LangChain Output Parsers: Parse LLM Responses (Complete Guide)
When you ask an LLM a question, you get back raw text. Output parsers transform that raw text into structured, usable data like JSON, lists, or custom objects.
What is an Output Parser?
An output parser takes unstructured LLM output and converts it into structured data:
LLM Output (raw text):
"The weather is sunny with a temperature of 72°F and 30% humidity"
↓
[Output Parser]
↓
Structured Data:
{
"weather": "sunny",
"temperature": 72,
"humidity": 30
}
Why You Need Output Parsers
Without Output Parsers
response = llm.predict("List 3 fruits")
# Returns: "Here are three fruits:\n1. Apple\n2. Banana\n3. Orange"

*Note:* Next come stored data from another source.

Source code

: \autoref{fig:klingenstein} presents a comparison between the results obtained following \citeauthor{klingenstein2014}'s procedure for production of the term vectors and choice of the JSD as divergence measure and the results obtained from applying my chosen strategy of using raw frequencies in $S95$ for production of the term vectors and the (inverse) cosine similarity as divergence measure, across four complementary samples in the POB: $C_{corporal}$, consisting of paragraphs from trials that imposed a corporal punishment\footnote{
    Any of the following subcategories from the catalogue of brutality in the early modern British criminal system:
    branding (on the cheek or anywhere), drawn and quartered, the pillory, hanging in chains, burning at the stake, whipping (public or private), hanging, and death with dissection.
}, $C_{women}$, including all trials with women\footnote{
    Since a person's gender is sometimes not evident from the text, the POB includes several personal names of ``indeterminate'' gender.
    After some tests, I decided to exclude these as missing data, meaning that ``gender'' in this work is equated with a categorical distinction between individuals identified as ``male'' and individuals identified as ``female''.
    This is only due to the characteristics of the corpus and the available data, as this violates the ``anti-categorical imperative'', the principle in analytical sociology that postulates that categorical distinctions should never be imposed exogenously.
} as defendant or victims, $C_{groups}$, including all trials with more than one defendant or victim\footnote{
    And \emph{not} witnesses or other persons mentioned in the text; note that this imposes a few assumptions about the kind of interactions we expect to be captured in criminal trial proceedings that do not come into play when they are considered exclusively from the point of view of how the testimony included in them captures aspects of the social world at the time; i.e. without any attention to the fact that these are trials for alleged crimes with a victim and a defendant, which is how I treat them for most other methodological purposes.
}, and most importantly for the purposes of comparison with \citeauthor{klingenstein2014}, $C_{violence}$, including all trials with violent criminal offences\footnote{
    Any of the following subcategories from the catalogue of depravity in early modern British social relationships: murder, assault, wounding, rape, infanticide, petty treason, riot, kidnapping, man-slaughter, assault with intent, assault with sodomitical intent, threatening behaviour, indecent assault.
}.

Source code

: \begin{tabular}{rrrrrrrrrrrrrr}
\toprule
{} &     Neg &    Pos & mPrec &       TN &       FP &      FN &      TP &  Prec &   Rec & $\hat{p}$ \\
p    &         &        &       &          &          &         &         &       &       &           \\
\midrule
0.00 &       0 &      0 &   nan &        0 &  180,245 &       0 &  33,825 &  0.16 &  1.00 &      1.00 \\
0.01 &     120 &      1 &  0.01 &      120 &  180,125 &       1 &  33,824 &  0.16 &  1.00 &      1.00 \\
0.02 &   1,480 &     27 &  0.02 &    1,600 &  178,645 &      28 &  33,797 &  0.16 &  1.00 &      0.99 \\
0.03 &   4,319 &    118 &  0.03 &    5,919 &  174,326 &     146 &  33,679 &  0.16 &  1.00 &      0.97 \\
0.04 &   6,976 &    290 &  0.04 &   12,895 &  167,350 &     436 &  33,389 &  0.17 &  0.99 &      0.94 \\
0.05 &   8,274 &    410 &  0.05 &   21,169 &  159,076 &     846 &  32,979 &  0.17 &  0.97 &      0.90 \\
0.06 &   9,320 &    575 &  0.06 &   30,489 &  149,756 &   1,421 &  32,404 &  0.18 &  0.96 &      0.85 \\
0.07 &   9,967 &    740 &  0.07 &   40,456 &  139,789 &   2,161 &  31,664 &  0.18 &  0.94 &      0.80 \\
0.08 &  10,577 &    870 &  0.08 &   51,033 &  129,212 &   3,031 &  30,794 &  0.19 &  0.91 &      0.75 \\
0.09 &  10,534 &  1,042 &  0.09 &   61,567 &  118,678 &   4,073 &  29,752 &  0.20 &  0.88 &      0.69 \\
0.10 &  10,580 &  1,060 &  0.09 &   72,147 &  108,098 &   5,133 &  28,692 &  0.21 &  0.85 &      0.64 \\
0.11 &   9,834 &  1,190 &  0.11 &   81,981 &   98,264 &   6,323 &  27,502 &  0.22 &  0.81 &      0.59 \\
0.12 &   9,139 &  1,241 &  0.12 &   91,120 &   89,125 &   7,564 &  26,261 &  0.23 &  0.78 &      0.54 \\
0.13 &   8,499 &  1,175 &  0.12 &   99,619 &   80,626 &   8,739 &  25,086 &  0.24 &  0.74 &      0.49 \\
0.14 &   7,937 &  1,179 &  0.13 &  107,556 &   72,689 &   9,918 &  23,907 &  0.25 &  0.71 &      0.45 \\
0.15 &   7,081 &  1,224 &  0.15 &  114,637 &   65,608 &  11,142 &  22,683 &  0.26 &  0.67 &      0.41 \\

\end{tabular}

# Parsing manually (error-prone)
lines = response.split('\n')
fruits = [line.split('. ')[1] for line in lines if '. ' in line]
# Fragile - breaks if LLM changes format slightly
With Output Parsers
from langchain.output_parsers import CommaSeparatedListOutputParser
parser = CommaSeparatedListOutputParser()
prompt = PromptTemplate(
template="List 3 fruits: {format_instructions}",
input_variables=[],
partial_variables={"format_instructions": parser.get_format_instructions()}
)
response = llm.predict(prompt.format())
fruits = parser.parse(response)
# Returns: ["Apple", "Banana", "Orange"]
# Robust - works consistently
Built-in Output Parsers
1. CommaSeparatedListOutputParser
from langchain.output_parsers import CommaSeparatedListOutputParser
parser = CommaSeparatedListOutputParser()
# Get format instructions to include in prompt
instructions = parser.get_format_instructions()
print(instructions)
# "Your response should be a list of comma separated values, eg: 'foo, bar, baz'"
# Parse LLM response
response = "Apple, Banana, Orange"
result = parser.parse(response)
print(result) # ['Apple', 'Banana', 'Orange']
2. StructuredOutputParser
Parse LLMs into structured objects with defined fields:
from langchain.output_parsers import StructuredOutputParser, ResponseSchema
response_schemas = [
ResponseSchema(name="weather", description="The weather condition"),
ResponseSchema(name="temperature", description="Temperature in Fahrenheit"),
ResponseSchema(name="humidity", description="Humidity percentage"),
]
parser = StructuredOutputParser.from_response_schemas(response_schemas)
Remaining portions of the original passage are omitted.